◆ Work request
Which lines below hold the word "Suponemos"? Report each one.

─── Data provided

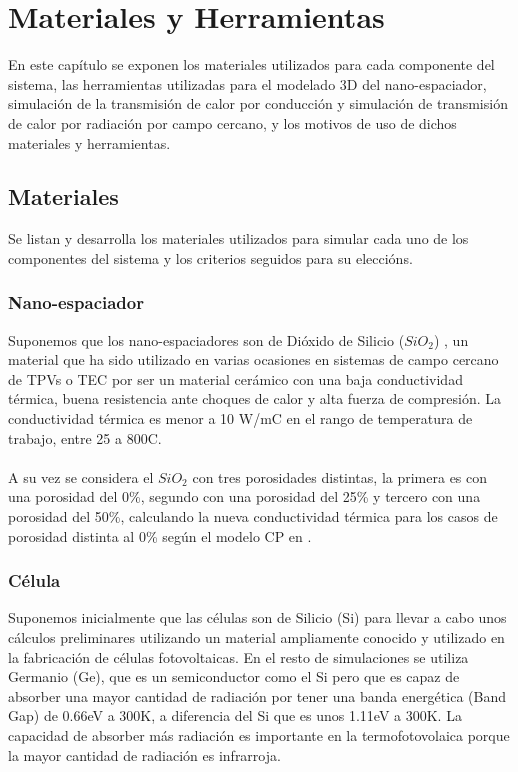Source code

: \chapter{Materiales y Herramientas}
En este capítulo se exponen los materiales utilizados para cada componente del sistema, las herramientas utilizadas para el modelado 3D del nano-espaciador, simulación de la transmisión de calor por conducción y simulación de transmisión de calor por radiación por campo cercano, y los motivos de uso de dichos materiales y herramientas.
\section{Materiales}
Se listan y desarrolla los materiales utilizados para simular cada uno de los componentes del sistema y los criterios seguidos para su eleccións.
\subsection{Nano-espaciador}
Suponemos que los nano-espaciadores son de Dióxido de Silicio ($SiO_2$) \cite{doi:10.1063/1.1141498}, un material que ha sido utilizado en varias ocasiones en sistemas de campo cercano de TPVs o TEC por ser un material cerámico con una baja conductividad térmica, buena resistencia ante choques de calor y alta fuerza de compresión. La conductividad térmica es menor a 10 W/m\textdegree C en el rango de temperatura de trabajo, entre 25 a 800\textdegree C.\\\\
A su vez se considera el $SiO_2$ con tres porosidades distintas, la primera es con una porosidad del 0\%, segundo con una porosidad del 25\% y tercero con una porosidad del 50\%, calculando la nueva conductividad térmica para los casos de porosidad distinta al 0\% según el modelo CP en \cite{ThermalConductivity_SiO2_2018}.

\subsection{Célula}
Suponemos inicialmente que las células son de Silicio (Si) para llevar a cabo unos cálculos preliminares utilizando un material ampliamente conocido y utilizado en la fabricación de células fotovoltaicas. En el resto de simulaciones se utiliza Germanio (Ge), que es un semiconductor como el Si pero que es capaz de absorber una mayor cantidad de radiación por tener una banda energética (Band Gap) de 0.66eV a 300K, a diferencia del Si que es unos 1.11eV a 300K. La capacidad de absorber más radiación es importante en la termofotovolaica porque la mayor cantidad de radiación es infrarroja.\\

──────

◆ Task output
Suponemos que los nano-espaciadores son de Dióxido de Silicio ($SiO_2$) \cite{doi:10.1063/1.1141498}, un material que ha sido utilizado en varias ocasiones en sistemas de campo cercano de TPVs o TEC por ser un material cerámico con una baja conductividad térmica, buena resistencia ante choques de calor y alta fuerza de compresión. La conductividad térmica es menor a 10 W/m\textdegree C en el rango de temperatura de trabajo, entre 25 a 800\textdegree C.\\\\
Suponemos inicialmente que las células son de Silicio (Si) para llevar a cabo unos cálculos preliminares utilizando un material ampliamente conocido y utilizado en la fabricación de células fotovoltaicas. En el resto de simulaciones se utiliza Germanio (Ge), que es un semiconductor como el Si pero que es capaz de absorber una mayor cantidad de radiación por tener una banda energética (Band Gap) de 0.66eV a 300K, a diferencia del Si que es unos 1.11eV a 300K. La capacidad de absorber más radiación es importante en la termofotovolaica porque la mayor cantidad de radiación es infrarroja.\\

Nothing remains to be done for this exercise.